Sochi 2014: Team GB winter sports set to receive funding boost
- Published
UK Sport says it expects to increase funding for winter sports following Great Britain's record-equalling Winter Olympic performance in Sochi.
Team GB won four medals in Sochi, which matched their total from the inaugural Winter Olympics in 1924 in France.
Six sports shared a fund of £13.4m, external over the past four years, but that pot could now be boosted for the 2018 Olympics.
"It's been an outstanding Games and the athletes need and deserve the support," said UK Sport chief Liz Nicholl.
"I can't say what the investment will be from sport-to-sport as we'll discuss that with them over the coming weeks and months, but I am anticipating more investment in winter sport."
Lizzy Yarnold continued Britain's proud tradition of winning a medal at each Olympics in which the sport of skeleton has featured by claiming gold in Russia.
The men's curling team took silver and the women bronze, while snowboarder Jenny Jones finished third in slopestyle's Olympic debut.
Great Britain finished 19th in the medal table, but the plan - based on the sort of "no compromise" funding policy applied to summer sports post-2006 - is to be higher in Pyeongchang, South Korea, in four years.
"We're anticipating building on it and will be going for more medals in 2018," said Nicholl.
"The success has shown that the approach we have taken to athletes, and supporting sports with medal prospects, is working.
"It gives us a huge amount of confidence in the system."
Four-time Olympic rowing champion Sir Matthew Pinsent, who has covered both the Vancouver and Sochi Games for the BBC, believes now is the time for winter events to receive the same support as the summer sports.
"I think some of the winter sports, like curling, freestyle and short track are performing like summer sports, so why offer different support?" he said.
"Germany and Norway don't make this distinction and I think we should shed this idea of not being a winter nation. Actually it's not true - we can be."

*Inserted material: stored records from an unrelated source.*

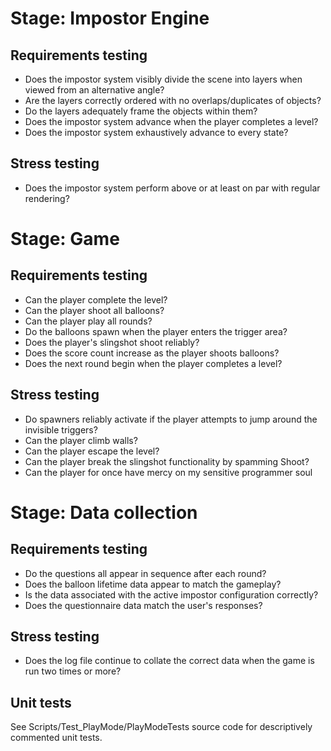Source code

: # Stage: Impostor Engine
## Requirements testing
* Does the impostor system visibly divide the scene into layers when viewed from an alternative angle?
* Are the layers correctly ordered with no overlaps/duplicates of objects?
* Do the layers adequately frame the objects within them?
* Does the impostor system advance when the player completes a level?
* Does the impostor system exhaustively advance to every state?

## Stress testing
* Does the impostor system perform above or at least on par with regular rendering?

# Stage: Game
## Requirements testing
* Can the player complete the level?
* Can the player shoot all balloons?
* Can the player play all rounds?
* Do the balloons spawn when the player enters the trigger area?
* Does the player's slingshot shoot reliably?
* Does the score count increase as the player shoots balloons?
* Does the next round begin when the player completes a level?

## Stress testing
* Do spawners reliably activate if the player attempts to jump around the invisible triggers?
* Can the player climb walls?
* Can the player escape the level?
* Can the player break the slingshot functionality by spamming Shoot?
* Can the player for once have mercy on my sensitive programmer soul

# Stage: Data collection
## Requirements testing
* Do the questions all appear in sequence after each round?
* Does the balloon lifetime data appear to match the gameplay?
* Is the data associated with the active impostor configuration correctly?
* Does the questionnaire data match the user's responses?

## Stress testing
* Does the log file continue to collate the correct data when the game is run two times or more?

## Unit tests
See Scripts/Test_PlayMode/PlayModeTests source code for descriptively commented unit tests.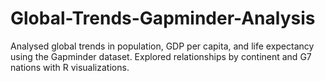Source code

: # Global-Trends-Gapminder-Analysis
Analysed global trends in population, GDP per capita, and life expectancy using the Gapminder dataset. Explored relationships by continent and G7 nations with R visualizations.
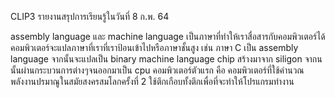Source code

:CLIP3
รายงานสรุปการเรียนรู้ในวันที่ 8 ก.พ. 64

assembly language และ  machine language เป็นภาษาที่ทำให้เราสื่อสารกับคอมพิวเตอร์ได้
คอมพิวเตอร์จะแปลภาษาที่เราที่เราป้อนเข้าไปหรือภาษาชั้นสูง เช่น ภาษา C เป็น assembly language
จากนั้นจะแปลเป็น binary machine language
chip สร้างมาจาก siligon จากนนั้นผ่านกระบวนการต่างๆจนออกมาเป็น cpu
คอมพิวเตอร์ตัวแรก คือ คอมพิวเตอร์ที่ใช้คำนวณพลังงานปรมาณูในสมัยสงครสมโลกครั้งที่ 2 ใช้ตึกเกือบทั้งตึกเพื่อที่จะทำให้โปรแกรมทำงาน
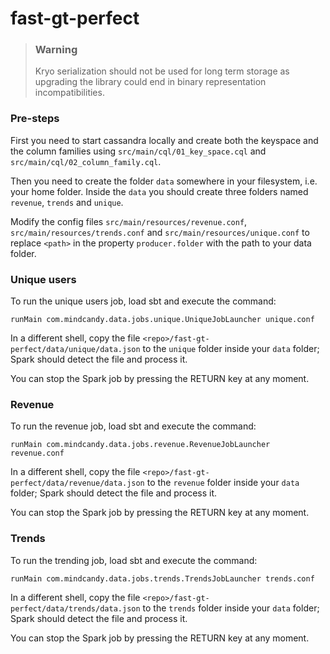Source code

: # fast-gt-perfect

> ### Warning
>
> Kryo serialization should not be used for long term storage as upgrading the library could end in binary representation
> incompatibilities.
>

### Pre-steps

First you need to start cassandra locally and create both the keyspace and the column families using `src/main/cql/01_key_space.cql` and `src/main/cql/02_column_family.cql`.

Then you need to create the folder `data` somewhere in your filesystem, i.e. your home folder. Inside the `data` you should create three folders named `revenue`, `trends` and `unique`.

Modify the config files `src/main/resources/revenue.conf`, `src/main/resources/trends.conf` and `src/main/resources/unique.conf` to replace `<path>` in the property `producer.folder` with the path to your data folder.

### Unique users

To run the unique users job, load sbt and execute the command:

`runMain com.mindcandy.data.jobs.unique.UniqueJobLauncher unique.conf`

In a different shell, copy the file `<repo>/fast-gt-perfect/data/unique/data.json` to the `unique` folder inside your `data` folder; Spark should detect the file and process it.

You can stop the Spark job by pressing the RETURN key at any moment.

### Revenue

To run the revenue job, load sbt and execute the command:

`runMain com.mindcandy.data.jobs.revenue.RevenueJobLauncher revenue.conf`

In a different shell, copy the file `<repo>/fast-gt-perfect/data/revenue/data.json` to the `revenue` folder inside your `data` folder; Spark should detect the file and process it.

You can stop the Spark job by pressing the RETURN key at any moment.

### Trends

To run the trending job, load sbt and execute the command:

`runMain com.mindcandy.data.jobs.trends.TrendsJobLauncher trends.conf`

In a different shell, copy the file `<repo>/fast-gt-perfect/data/trends/data.json` to the `trends` folder inside your `data` folder; Spark should detect the file and process it.

You can stop the Spark job by pressing the RETURN key at any moment.
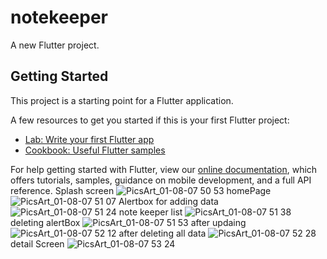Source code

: # notekeeper

A new Flutter project.

## Getting Started

This project is a starting point for a Flutter application.

A few resources to get you started if this is your first Flutter project:

- [Lab: Write your first Flutter app](https://flutter.dev/docs/get-started/codelab)
- [Cookbook: Useful Flutter samples](https://flutter.dev/docs/cookbook)

For help getting started with Flutter, view our
[online documentation](https://flutter.dev/docs), which offers tutorials,
samples, guidance on mobile development, and a full API reference. Splash screen
![PicsArt_01-08-07 50 53](https://user-images.githubusercontent.com/83277996/148667128-cd8dbf62-c42c-4714-a904-b5e3bbbdb43b.jpg)
homePage
![PicsArt_01-08-07 51 07](https://user-images.githubusercontent.com/83277996/148667130-d494c9bd-1db8-42b9-aecc-508ffcda162a.jpg)
Alertbox for adding data  
![PicsArt_01-08-07 51 24](https://user-images.githubusercontent.com/83277996/148667134-ac4b3246-ed27-450d-bafa-558634a6b771.jpg)
note keeper list
![PicsArt_01-08-07 51 38](https://user-images.githubusercontent.com/83277996/148667138-161e5135-1eac-43f6-bbc3-b6fba67efa0f.jpg)
deleting alertBox
![PicsArt_01-08-07 51 53](https://user-images.githubusercontent.com/83277996/148667144-5a1580de-44a8-4a02-95bb-fb9de1ad498f.jpg)
after updaing
![PicsArt_01-08-07 52 12](https://user-images.githubusercontent.com/83277996/148667149-25a007da-977b-4b56-8dcd-555c3a5d3bd7.jpg)
after deleting all data
![PicsArt_01-08-07 52 28](https://user-images.githubusercontent.com/83277996/148667152-45c7f1db-a3f1-41ab-95a9-98ef34957327.jpg)
detail Screen
 ![PicsArt_01-08-07 53 24](https://user-images.githubusercontent.com/83277996/148667292-8a5caf86-87f5-495e-bd66-37c501332314.jpg)



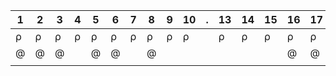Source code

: | 1 | 2 | 3 | 4 | 5 | 6 | 7 | 8 | 9 | 10 | . | 13 | 14 | 15 | 16 | 17 | 18 | 19 | 20 | 21 | 22 | 23 | 24 | 25 | 26 | 27 |
|---|---|---|---|---|---|---|---|---|----|---|----|----|----|----|----|----|----|----|----|----|----|----|----|----|----|
| ρ | ρ | ρ | ρ | ρ | ρ | ρ | ρ | ρ | ρ  |   | ρ  | ρ  | ρ  | ρ  | ρ  | ρ  | ρ  | ρ  | ρ  | ρ  | ρ  | ρ  | ρ  | ρ  | ρ  |
| @ | @ | @ |   | @ | @ |   | @ |   |    |   |    |    |    | @  | @  | @  | @  |    | @  | @  | @  |    |    |    |    |
|   |   |   |   |   |   |   |   |   |    |   |    |    |    |    |    |    |    |    |    |    |    |    |    |    |    |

Nicholl said that the funding award would not be anywhere near the £272m divided between 19 summer Olympic sports, external but insisted that did not mean Team GB could not continue to make improvements.
"We'll never be topping the table with the Russians and Canadians, but we can make gains and that is what our investment principles are based on," she said.
Having achieved a bronze medal and a record six top-10 finishes, the British freestyle skiing and snowboarding team are well placed for a significant increase on the £1.5m they have received since 2012.
"We have big plans on how we can develop and grow the freestyle programme and are hopeful UK Sport will help invest in that alongside commercial partners," Lesley McKenna, British Park and Pipe programme manager, told BBC Sport.
The British bobsleigh duo of Paula Walker and Rebekah Wilson were the only team to miss their UK Sport performance target, finishing 12th when seeking a top-eight result.
However, the men's four-man bobsleigh came an impressive fifth, just 0.11 seconds off the podium.
GB Bobsleigh performance director Gary Anderson is hopeful that the set-up - which received £3.3m leading into Sochi and has invested heavily in new technology - will continue to be backed.
"We are only halfway through an eight-year programme and with support through to 2018 I'm convinced we can challenge for not just one medal, but in all three events [men's two- and four-man and women's two-man bob]," he told BBC Sport.
UK Sport recently axed funding for basketball, synchronised swimming, water polo and weightlifting but Nicholl insisted this announcement was not related to the performances of winter sport athletes in Sochi.
It will now enter a series of meetings with officials from all British Winter Olympic disciplines about performance targets over the next four years and reveal its decision in June.